# What you should do:
Retype each line exactly as it stands, beginning at the first line of the material and finishing with the line that contains "Reactor模式主要包含下面几部分内容：".

# Record extracts:
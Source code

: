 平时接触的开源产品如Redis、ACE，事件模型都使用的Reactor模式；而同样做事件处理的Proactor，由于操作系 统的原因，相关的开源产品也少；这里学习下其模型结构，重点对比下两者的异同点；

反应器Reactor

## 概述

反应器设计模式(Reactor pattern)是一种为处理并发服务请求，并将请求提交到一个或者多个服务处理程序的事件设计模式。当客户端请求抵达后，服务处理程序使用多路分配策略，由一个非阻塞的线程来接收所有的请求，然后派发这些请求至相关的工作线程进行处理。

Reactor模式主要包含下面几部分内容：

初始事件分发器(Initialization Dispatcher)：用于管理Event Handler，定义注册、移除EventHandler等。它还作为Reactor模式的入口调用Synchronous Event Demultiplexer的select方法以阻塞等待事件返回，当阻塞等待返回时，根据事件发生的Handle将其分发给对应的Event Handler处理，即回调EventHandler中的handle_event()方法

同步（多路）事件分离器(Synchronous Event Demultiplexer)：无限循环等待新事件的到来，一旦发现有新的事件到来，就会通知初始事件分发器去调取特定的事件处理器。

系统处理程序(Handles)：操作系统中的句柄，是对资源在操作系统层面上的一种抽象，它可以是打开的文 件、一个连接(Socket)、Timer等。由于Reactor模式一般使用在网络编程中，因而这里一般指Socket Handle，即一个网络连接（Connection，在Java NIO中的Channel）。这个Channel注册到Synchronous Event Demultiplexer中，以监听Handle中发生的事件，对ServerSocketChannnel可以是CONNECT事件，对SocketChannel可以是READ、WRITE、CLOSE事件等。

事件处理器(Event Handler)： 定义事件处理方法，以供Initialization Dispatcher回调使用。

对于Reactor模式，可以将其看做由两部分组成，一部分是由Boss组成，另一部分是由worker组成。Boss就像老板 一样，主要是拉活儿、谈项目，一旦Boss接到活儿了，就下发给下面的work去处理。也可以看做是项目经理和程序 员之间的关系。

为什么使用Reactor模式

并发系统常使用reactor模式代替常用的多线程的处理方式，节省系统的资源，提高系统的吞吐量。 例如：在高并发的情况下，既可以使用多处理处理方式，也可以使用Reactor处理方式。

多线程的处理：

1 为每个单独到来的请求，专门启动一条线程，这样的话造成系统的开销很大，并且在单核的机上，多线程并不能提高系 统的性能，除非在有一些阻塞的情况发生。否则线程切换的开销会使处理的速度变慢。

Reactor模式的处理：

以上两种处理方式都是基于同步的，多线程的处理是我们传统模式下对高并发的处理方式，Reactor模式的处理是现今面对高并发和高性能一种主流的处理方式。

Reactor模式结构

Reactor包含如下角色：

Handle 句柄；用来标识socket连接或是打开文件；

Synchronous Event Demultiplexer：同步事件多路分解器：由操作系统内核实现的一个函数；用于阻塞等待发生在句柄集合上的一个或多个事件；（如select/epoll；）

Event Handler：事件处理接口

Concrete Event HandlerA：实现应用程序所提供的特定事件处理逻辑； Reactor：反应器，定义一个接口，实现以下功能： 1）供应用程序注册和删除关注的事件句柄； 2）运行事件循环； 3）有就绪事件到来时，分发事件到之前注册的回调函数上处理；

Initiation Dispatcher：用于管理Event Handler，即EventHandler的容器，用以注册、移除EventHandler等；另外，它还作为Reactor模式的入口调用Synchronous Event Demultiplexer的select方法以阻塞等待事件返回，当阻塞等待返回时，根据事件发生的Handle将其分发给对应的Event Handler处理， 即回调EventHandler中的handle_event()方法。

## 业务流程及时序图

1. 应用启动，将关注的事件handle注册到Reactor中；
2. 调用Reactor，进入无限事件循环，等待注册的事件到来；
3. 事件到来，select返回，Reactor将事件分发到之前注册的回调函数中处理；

# Task output:
Source code

: 平时接触的开源产品如Redis、ACE，事件模型都使用的Reactor模式；而同样做事件处理的Proactor，由于操作系 统的原因，相关的开源产品也少；这里学习下其模型结构，重点对比下两者的异同点；

反应器Reactor

## 概述

反应器设计模式(Reactor pattern)是一种为处理并发服务请求，并将请求提交到一个或者多个服务处理程序的事件设计模式。当客户端请求抵达后，服务处理程序使用多路分配策略，由一个非阻塞的线程来接收所有的请求，然后派发这些请求至相关的工作线程进行处理。

Reactor模式主要包含下面几部分内容：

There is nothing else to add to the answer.